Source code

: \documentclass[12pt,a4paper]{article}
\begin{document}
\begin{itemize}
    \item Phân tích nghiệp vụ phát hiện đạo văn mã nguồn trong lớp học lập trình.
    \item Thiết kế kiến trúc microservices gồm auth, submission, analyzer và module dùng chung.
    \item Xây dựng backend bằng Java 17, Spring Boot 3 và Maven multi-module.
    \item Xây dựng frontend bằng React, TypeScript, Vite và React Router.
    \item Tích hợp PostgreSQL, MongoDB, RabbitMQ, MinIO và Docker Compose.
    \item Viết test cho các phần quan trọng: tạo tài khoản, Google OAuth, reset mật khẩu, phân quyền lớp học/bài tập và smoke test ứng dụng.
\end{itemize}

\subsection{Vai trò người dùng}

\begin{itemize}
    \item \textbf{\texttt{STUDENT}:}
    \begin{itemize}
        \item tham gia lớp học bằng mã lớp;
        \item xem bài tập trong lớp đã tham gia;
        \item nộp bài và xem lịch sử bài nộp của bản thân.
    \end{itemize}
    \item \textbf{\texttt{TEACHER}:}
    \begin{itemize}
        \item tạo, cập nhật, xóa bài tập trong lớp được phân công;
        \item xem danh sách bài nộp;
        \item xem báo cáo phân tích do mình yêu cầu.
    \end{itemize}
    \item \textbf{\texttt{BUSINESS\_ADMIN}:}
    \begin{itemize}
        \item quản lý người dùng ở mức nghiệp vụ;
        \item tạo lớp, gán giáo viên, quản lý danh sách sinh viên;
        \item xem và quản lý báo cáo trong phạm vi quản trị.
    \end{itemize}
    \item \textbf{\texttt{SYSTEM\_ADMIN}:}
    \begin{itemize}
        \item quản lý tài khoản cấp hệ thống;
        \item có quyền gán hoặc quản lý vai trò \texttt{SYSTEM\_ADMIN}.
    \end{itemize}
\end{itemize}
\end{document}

# # # #

- **Problem to solve**: Each of the records is to be written out again without alteration.

- **Written response**:
Source code

: \documentclass[12pt,a4paper]{article}
\begin{document}
\begin{itemize}
    \item Phân tích nghiệp vụ phát hiện đạo văn mã nguồn trong lớp học lập trình.
    \item Thiết kế kiến trúc microservices gồm auth, submission, analyzer và module dùng chung.
    \item Xây dựng backend bằng Java 17, Spring Boot 3 và Maven multi-module.
    \item Xây dựng frontend bằng React, TypeScript, Vite và React Router.
    \item Tích hợp PostgreSQL, MongoDB, RabbitMQ, MinIO và Docker Compose.
    \item Viết test cho các phần quan trọng: tạo tài khoản, Google OAuth, reset mật khẩu, phân quyền lớp học/bài tập và smoke test ứng dụng.
\end{itemize}

\subsection{Vai trò người dùng}

\begin{itemize}
    \item \textbf{\texttt{STUDENT}:}
    \begin{itemize}
        \item tham gia lớp học bằng mã lớp;
        \item xem bài tập trong lớp đã tham gia;
        \item nộp bài và xem lịch sử bài nộp của bản thân.
    \end{itemize}
    \item \textbf{\texttt{TEACHER}:}
    \begin{itemize}
        \item tạo, cập nhật, xóa bài tập trong lớp được phân công;
        \item xem danh sách bài nộp;
        \item xem báo cáo phân tích do mình yêu cầu.
    \end{itemize}
    \item \textbf{\texttt{BUSINESS\_ADMIN}:}
    \begin{itemize}
        \item quản lý người dùng ở mức nghiệp vụ;
        \item tạo lớp, gán giáo viên, quản lý danh sách sinh viên;
        \item xem và quản lý báo cáo trong phạm vi quản trị.
    \end{itemize}
    \item \textbf{\texttt{SYSTEM\_ADMIN}:}
    \begin{itemize}
        \item quản lý tài khoản cấp hệ thống;
        \item có quyền gán hoặc quản lý vai trò \texttt{SYSTEM\_ADMIN}.
    \end{itemize}
\end{itemize}
\end{document}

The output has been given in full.